Source texts of formatted documents:
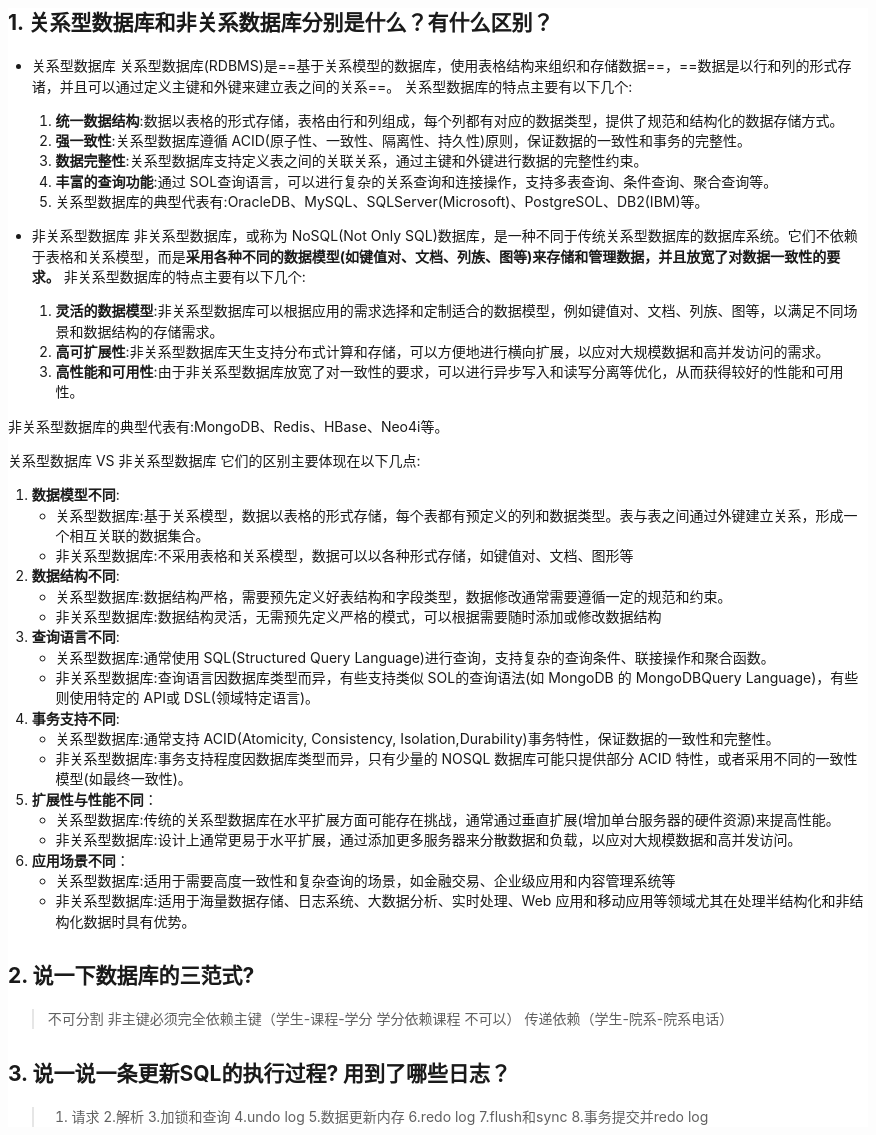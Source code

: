 ## 1. 关系型数据库和非关系数据库分别是什么？有什么区别？

- 关系型数据库
关系型数据库(RDBMS)是==基于关系模型的数据库，使用表格结构来组织和存储数据==，==数据是以行和列的形式存诸，并且可以通过定义主键和外键来建立表之间的关系==。
关系型数据库的特点主要有以下几个:
  1. **统一数据结构**:数据以表格的形式存储，表格由行和列组成，每个列都有对应的数据类型，提供了规范和结构化的数据存储方式。
  2. **强一致性**:关系型数据库遵循 ACID(原子性、一致性、隔离性、持久性)原则，保证数据的一致性和事务的完整性。
  3. **数据完整性**:关系型数据库支持定义表之间的关联关系，通过主键和外键进行数据的完整性约束。
  4. **丰富的查询功能**:通过 SOL查询语言，可以进行复杂的关系查询和连接操作，支持多表查询、条件查询、聚合查询等。
  5. 关系型数据库的典型代表有:OracleDB、MySQL、SQLServer(Microsoft)、PostgreSOL、DB2(IBM)等。

- 非关系型数据库
  非关系型数据库，或称为 NoSQL(Not Only SQL)数据库，是一种不同于传统关系型数据库的数据库系统。它们不依赖于表格和关系模型，而是**采用各种不同的数据模型(如键值对、文档、列族、图等)来存储和管理数据，并且放宽了对数据一致性的要求。**
  非关系型数据库的特点主要有以下几个:
  1. **灵活的数据模型**:非关系型数据库可以根据应用的需求选择和定制适合的数据模型，例如键值对、文档、列族、图等，以满足不同场景和数据结构的存储需求。
  2. **高可扩展性**:非关系型数据库天生支持分布式计算和存储，可以方便地进行横向扩展，以应对大规模数据和高并发访问的需求。
  3. **高性能和可用性**:由于非关系型数据库放宽了对一致性的要求，可以进行异步写入和读写分离等优化，从而获得较好的性能和可用性。

非关系型数据库的典型代表有:MongoDB、Redis、HBase、Neo4i等。

关系型数据库 VS 非关系型数据库
它们的区别主要体现在以下几点:
1. **数据模型不同**:
   - 关系型数据库:基于关系模型，数据以表格的形式存储，每个表都有预定义的列和数据类型。表与表之间通过外键建立关系，形成一个相互关联的数据集合。
   - 非关系型数据库:不采用表格和关系模型，数据可以以各种形式存储，如键值对、文档、图形等
2. **数据结构不同**:
   - 关系型数据库:数据结构严格，需要预先定义好表结构和字段类型，数据修改通常需要遵循一定的规范和约束。
   - 非关系型数据库:数据结构灵活，无需预先定义严格的模式，可以根据需要随时添加或修改数据结构
3. **查询语言不同**:
   - 关系型数据库:通常使用 SQL(Structured Query Language)进行查询，支持复杂的查询条件、联接操作和聚合函数。
   - 非关系型数据库:查询语言因数据库类型而异，有些支持类似 SOL的查询语法(如 MongoDB 的 MongoDBQuery Language)，有些则使用特定的 API或 DSL(领域特定语言)。
4. **事务支持不同**:
   - 关系型数据库:通常支持 ACID(Atomicity, Consistency, Isolation,Durability)事务特性，保证数据的一致性和完整性。
   - 非关系型数据库:事务支持程度因数据库类型而异，只有少量的 NOSQL 数据库可能只提供部分 ACID 特性，或者采用不同的一致性模型(如最终一致性)。
5. **扩展性与性能不同**：
   - 关系型数据库:传统的关系型数据库在水平扩展方面可能存在挑战，通常通过垂直扩展(增加单台服务器的硬件资源)来提高性能。
   - 非关系型数据库:设计上通常更易于水平扩展，通过添加更多服务器来分散数据和负载，以应对大规模数据和高并发访问。
6. **应用场景不同**：
    - 关系型数据库:适用于需要高度一致性和复杂查询的场景，如金融交易、企业级应用和内容管理系统等
   - 非关系型数据库:适用于海量数据存储、日志系统、大数据分析、实时处理、Web 应用和移动应用等领域尤其在处理半结构化和非结构化数据时具有优势。
## 2. 说一下数据库的三范式? 
>不可分割
>非主键必须完全依赖主键（学生-课程-学分  学分依赖课程 不可以）
>传递依赖（学生-院系-院系电话）


## 3. 说一说一条更新SQL的执行过程? 用到了哪些日志？
>1. 请求 2.解析 3.加锁和查询 4.undo log 5.数据更新内存 6.redo log 7.flush和sync 8.事务提交并redo log
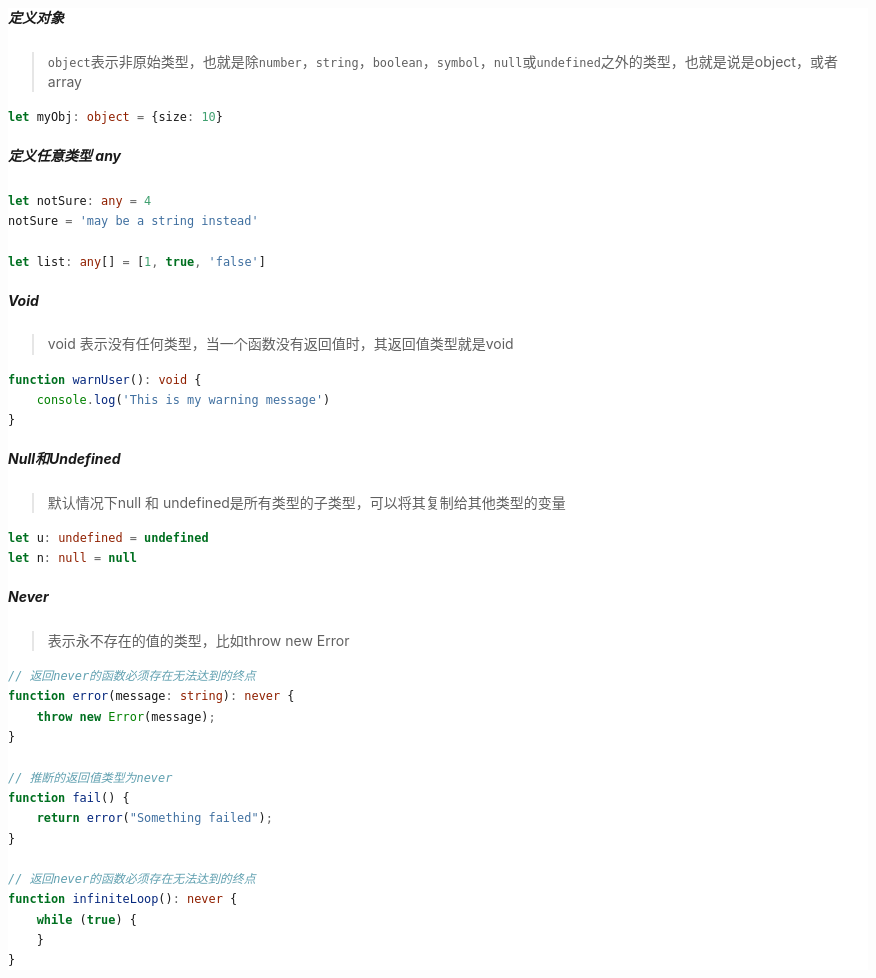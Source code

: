 ##### 定义对象

> `object`表示非原始类型，也就是除`number`，`string`，`boolean`，`symbol`，`null`或`undefined`之外的类型，也就是说是object，或者array

```typescript
let myObj: object = {size: 10}
```

##### 定义任意类型 any

```typescript
let notSure: any = 4
notSure = 'may be a string instead'

let list: any[] = [1, true, 'false']
```

##### Void

> void 表示没有任何类型，当一个函数没有返回值时，其返回值类型就是void

```typescript
function warnUser(): void {
    console.log('This is my warning message')
}
```

##### Null和Undefined

> 默认情况下null 和 undefined是所有类型的子类型，可以将其复制给其他类型的变量

```typescript
let u: undefined = undefined
let n: null = null

```

##### Never

> 表示永不存在的值的类型，比如throw new Error

```typescript
// 返回never的函数必须存在无法达到的终点
function error(message: string): never {
    throw new Error(message);
}

// 推断的返回值类型为never
function fail() {
    return error("Something failed");
}

// 返回never的函数必须存在无法达到的终点
function infiniteLoop(): never {
    while (true) {
    }
}
```
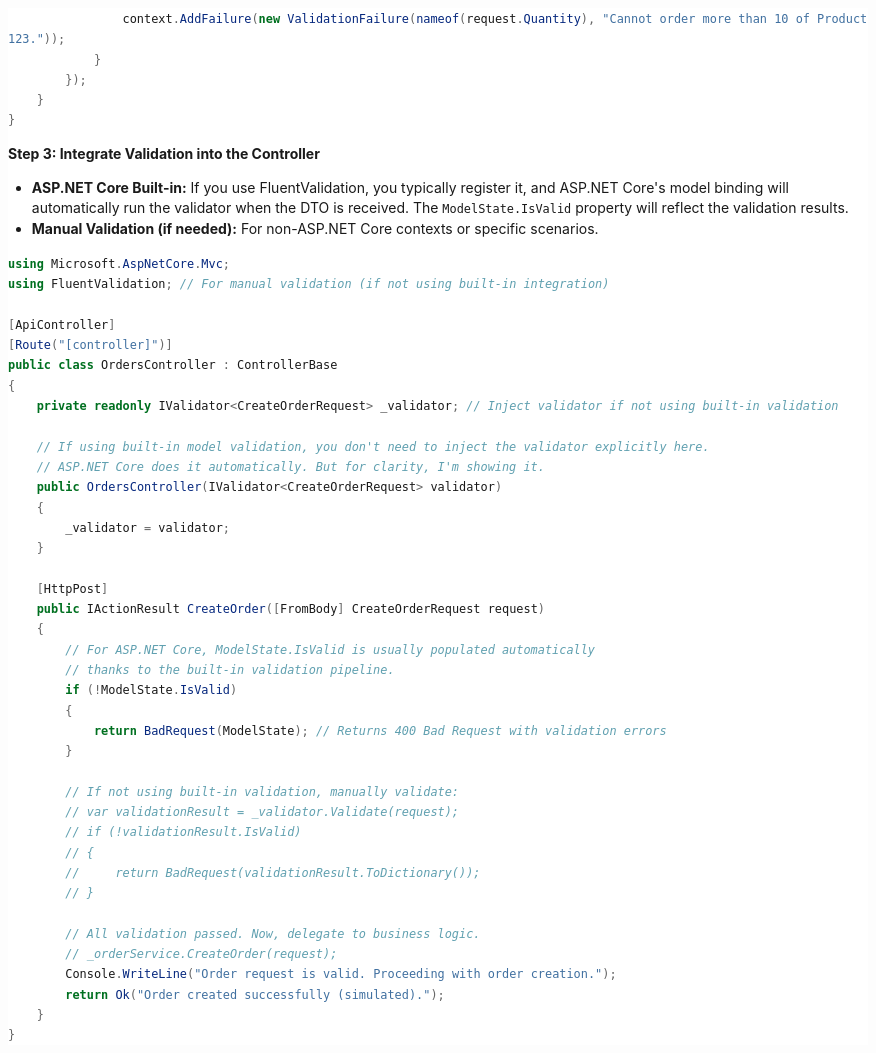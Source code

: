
 ```csharp
                context.AddFailure(new ValidationFailure(nameof(request.Quantity), "Cannot order more than 10 of Product 123."));
            }
        });
    }
}
```

**Step 3: Integrate Validation into the Controller**

  * **ASP.NET Core Built-in:** If you use FluentValidation, you typically register it, and ASP.NET Core's model binding will automatically run the validator when the DTO is received. The `ModelState.IsValid` property will reflect the validation results.
  * **Manual Validation (if needed):** For non-ASP.NET Core contexts or specific scenarios.



```csharp
using Microsoft.AspNetCore.Mvc;
using FluentValidation; // For manual validation (if not using built-in integration)

[ApiController]
[Route("[controller]")]
public class OrdersController : ControllerBase
{
    private readonly IValidator<CreateOrderRequest> _validator; // Inject validator if not using built-in validation

    // If using built-in model validation, you don't need to inject the validator explicitly here.
    // ASP.NET Core does it automatically. But for clarity, I'm showing it.
    public OrdersController(IValidator<CreateOrderRequest> validator)
    {
        _validator = validator;
    }

    [HttpPost]
    public IActionResult CreateOrder([FromBody] CreateOrderRequest request)
    {
        // For ASP.NET Core, ModelState.IsValid is usually populated automatically
        // thanks to the built-in validation pipeline.
        if (!ModelState.IsValid)
        {
            return BadRequest(ModelState); // Returns 400 Bad Request with validation errors
        }

        // If not using built-in validation, manually validate:
        // var validationResult = _validator.Validate(request);
        // if (!validationResult.IsValid)
        // {
        //     return BadRequest(validationResult.ToDictionary());
        // }

        // All validation passed. Now, delegate to business logic.
        // _orderService.CreateOrder(request);
        Console.WriteLine("Order request is valid. Proceeding with order creation.");
        return Ok("Order created successfully (simulated).");
    }
}
```
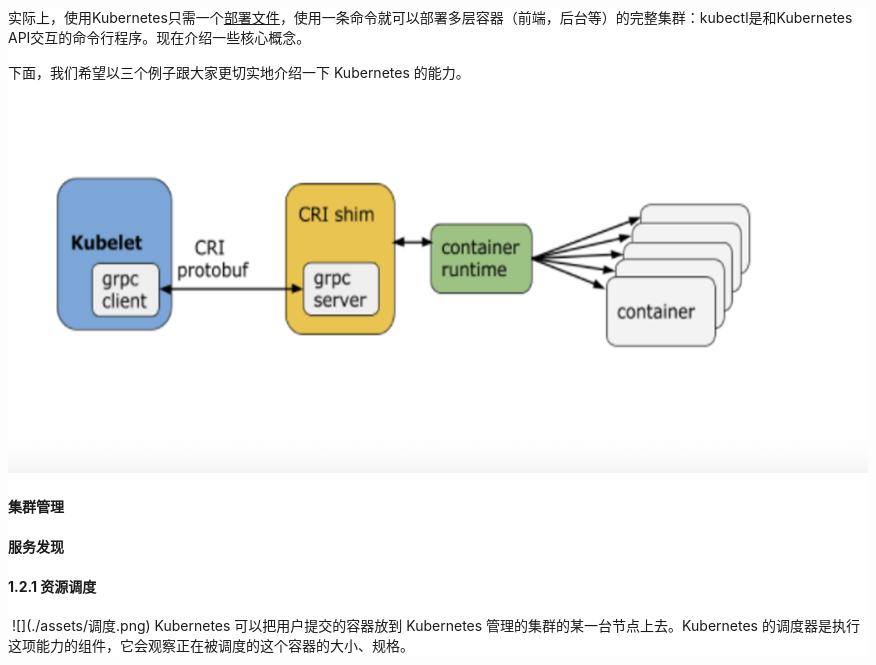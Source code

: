 实际上，使用Kubernetes只需一个[部署文件](https://github.com/kubernetes/kubernetes/blob/master/examples/guestbook/all-in-one/guestbook-all-in-one.yaml)，使用一条命令就可以部署多层容器（前端，后台等）的完整集群：kubectl是和Kubernetes API交互的命令行程序。现在介绍一些核心概念。

下面，我们希望以三个例子跟大家更切实地介绍一下 Kubernetes 的能力。
![](image/kubelet.png)

#### 集群管理

#### 服务发现

#### 1.2.1 资源调度

<img src="" style="zoom: 33%;" />
![](./assets/调度.png)
Kubernetes 可以把用户提交的容器放到 Kubernetes 管理的集群的某一台节点上去。Kubernetes 的调度器是执行这项能力的组件，它会观察正在被调度的这个容器的大小、规格。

# PROBLEM TO SOLVE
Every entry above needs to be copied exactly, and no pictures go with it.

# ANSWER SECTION
Source code

: ## 1. 关系型数据库和非关系数据库分别是什么？有什么区别？

- 关系型数据库
关系型数据库(RDBMS)是==基于关系模型的数据库，使用表格结构来组织和存储数据==，==数据是以行和列的形式存诸，并且可以通过定义主键和外键来建立表之间的关系==。
关系型数据库的特点主要有以下几个:
  1. **统一数据结构**:数据以表格的形式存储，表格由行和列组成，每个列都有对应的数据类型，提供了规范和结构化的数据存储方式。
  2. **强一致性**:关系型数据库遵循 ACID(原子性、一致性、隔离性、持久性)原则，保证数据的一致性和事务的完整性。
  3. **数据完整性**:关系型数据库支持定义表之间的关联关系，通过主键和外键进行数据的完整性约束。
  4. **丰富的查询功能**:通过 SOL查询语言，可以进行复杂的关系查询和连接操作，支持多表查询、条件查询、聚合查询等。
  5. 关系型数据库的典型代表有:OracleDB、MySQL、SQLServer(Microsoft)、PostgreSOL、DB2(IBM)等。

- 非关系型数据库
  非关系型数据库，或称为 NoSQL(Not Only SQL)数据库，是一种不同于传统关系型数据库的数据库系统。它们不依赖于表格和关系模型，而是**采用各种不同的数据模型(如键值对、文档、列族、图等)来存储和管理数据，并且放宽了对数据一致性的要求。**
  非关系型数据库的特点主要有以下几个:
  1. **灵活的数据模型**:非关系型数据库可以根据应用的需求选择和定制适合的数据模型，例如键值对、文档、列族、图等，以满足不同场景和数据结构的存储需求。
  2. **高可扩展性**:非关系型数据库天生支持分布式计算和存储，可以方便地进行横向扩展，以应对大规模数据和高并发访问的需求。
  3. **高性能和可用性**:由于非关系型数据库放宽了对一致性的要求，可以进行异步写入和读写分离等优化，从而获得较好的性能和可用性。

非关系型数据库的典型代表有:MongoDB、Redis、HBase、Neo4i等。

关系型数据库 VS 非关系型数据库
它们的区别主要体现在以下几点:
1. **数据模型不同**:
   - 关系型数据库:基于关系模型，数据以表格的形式存储，每个表都有预定义的列和数据类型。表与表之间通过外键建立关系，形成一个相互关联的数据集合。
   - 非关系型数据库:不采用表格和关系模型，数据可以以各种形式存储，如键值对、文档、图形等
2. **数据结构不同**:
   - 关系型数据库:数据结构严格，需要预先定义好表结构和字段类型，数据修改通常需要遵循一定的规范和约束。
   - 非关系型数据库:数据结构灵活，无需预先定义严格的模式，可以根据需要随时添加或修改数据结构
3. **查询语言不同**:
   - 关系型数据库:通常使用 SQL(Structured Query Language)进行查询，支持复杂的查询条件、联接操作和聚合函数。
   - 非关系型数据库:查询语言因数据库类型而异，有些支持类似 SOL的查询语法(如 MongoDB 的 MongoDBQuery Language)，有些则使用特定的 API或 DSL(领域特定语言)。
4. **事务支持不同**:
   - 关系型数据库:通常支持 ACID(Atomicity, Consistency, Isolation,Durability)事务特性，保证数据的一致性和完整性。
   - 非关系型数据库:事务支持程度因数据库类型而异，只有少量的 NOSQL 数据库可能只提供部分 ACID 特性，或者采用不同的一致性模型(如最终一致性)。
5. **扩展性与性能不同**：
   - 关系型数据库:传统的关系型数据库在水平扩展方面可能存在挑战，通常通过垂直扩展(增加单台服务器的硬件资源)来提高性能。
   - 非关系型数据库:设计上通常更易于水平扩展，通过添加更多服务器来分散数据和负载，以应对大规模数据和高并发访问。
6. **应用场景不同**：
    - 关系型数据库:适用于需要高度一致性和复杂查询的场景，如金融交易、企业级应用和内容管理系统等
   - 非关系型数据库:适用于海量数据存储、日志系统、大数据分析、实时处理、Web 应用和移动应用等领域尤其在处理半结构化和非结构化数据时具有优势。
## 2. 说一下数据库的三范式? 
>不可分割
>非主键必须完全依赖主键（学生-课程-学分  学分依赖课程 不可以）
>传递依赖（学生-院系-院系电话）


## 3. 说一说一条更新SQL的执行过程? 用到了哪些日志？
>1. 请求 2.解析 3.加锁和查询 4.undo log 5.数据更新内存 6.redo log 7.flush和sync 8.事务提交并redo log
Source code

: ##### 定义对象

> `object`表示非原始类型，也就是除`number`，`string`，`boolean`，`symbol`，`null`或`undefined`之外的类型，也就是说是object，或者array

```typescript
let myObj: object = {size: 10}
```

##### 定义任意类型 any

```typescript
let notSure: any = 4
notSure = 'may be a string instead'

let list: any[] = [1, true, 'false']
```

##### Void

> void 表示没有任何类型，当一个函数没有返回值时，其返回值类型就是void

```typescript
function warnUser(): void {
    console.log('This is my warning message')
}
```

##### Null和Undefined

> 默认情况下null 和 undefined是所有类型的子类型，可以将其复制给其他类型的变量

```typescript
let u: undefined = undefined
let n: null = null

```

##### Never

> 表示永不存在的值的类型，比如throw new Error

```typescript
// 返回never的函数必须存在无法达到的终点
function error(message: string): never {
    throw new Error(message);
}

// 推断的返回值类型为never
function fail() {
    return error("Something failed");
}

// 返回never的函数必须存在无法达到的终点
function infiniteLoop(): never {
    while (true) {
    }
}
```
Source code

:
 ```csharp
                context.AddFailure(new ValidationFailure(nameof(request.Quantity), "Cannot order more than 10 of Product 123."));
            }
        });
    }
}
```

**Step 3: Integrate Validation into the Controller**

  * **ASP.NET Core Built-in:** If you use FluentValidation, you typically register it, and ASP.NET Core's model binding will automatically run the validator when the DTO is received. The `ModelState.IsValid` property will reflect the validation results.
  * **Manual Validation (if needed):** For non-ASP.NET Core contexts or specific scenarios.



```csharp
using Microsoft.AspNetCore.Mvc;
using FluentValidation; // For manual validation (if not using built-in integration)

[ApiController]
[Route("[controller]")]
public class OrdersController : ControllerBase
{
    private readonly IValidator<CreateOrderRequest> _validator; // Inject validator if not using built-in validation

    // If using built-in model validation, you don't need to inject the validator explicitly here.
    // ASP.NET Core does it automatically. But for clarity, I'm showing it.
    public OrdersController(IValidator<CreateOrderRequest> validator)
    {
        _validator = validator;
    }

    [HttpPost]
    public IActionResult CreateOrder([FromBody] CreateOrderRequest request)
    {
        // For ASP.NET Core, ModelState.IsValid is usually populated automatically
        // thanks to the built-in validation pipeline.
        if (!ModelState.IsValid)
        {
            return BadRequest(ModelState); // Returns 400 Bad Request with validation errors
        }

        // If not using built-in validation, manually validate:
        // var validationResult = _validator.Validate(request);
        // if (!validationResult.IsValid)
        // {
        //     return BadRequest(validationResult.ToDictionary());
        // }

        // All validation passed. Now, delegate to business logic.
        // _orderService.CreateOrder(request);
        Console.WriteLine("Order request is valid. Proceeding with order creation.");
        return Ok("Order created successfully (simulated).");
    }
}
```
Source code

: 实际上，使用Kubernetes只需一个[部署文件](https://github.com/kubernetes/kubernetes/blob/master/examples/guestbook/all-in-one/guestbook-all-in-one.yaml)，使用一条命令就可以部署多层容器（前端，后台等）的完整集群：kubectl是和Kubernetes API交互的命令行程序。现在介绍一些核心概念。

下面，我们希望以三个例子跟大家更切实地介绍一下 Kubernetes 的能力。
![](image/kubelet.png)

#### 集群管理

#### 服务发现

#### 1.2.1 资源调度

<img src="" style="zoom: 33%;" />
![](./assets/调度.png)
Kubernetes 可以把用户提交的容器放到 Kubernetes 管理的集群的某一台节点上去。Kubernetes 的调度器是执行这项能力的组件，它会观察正在被调度的这个容器的大小、规格。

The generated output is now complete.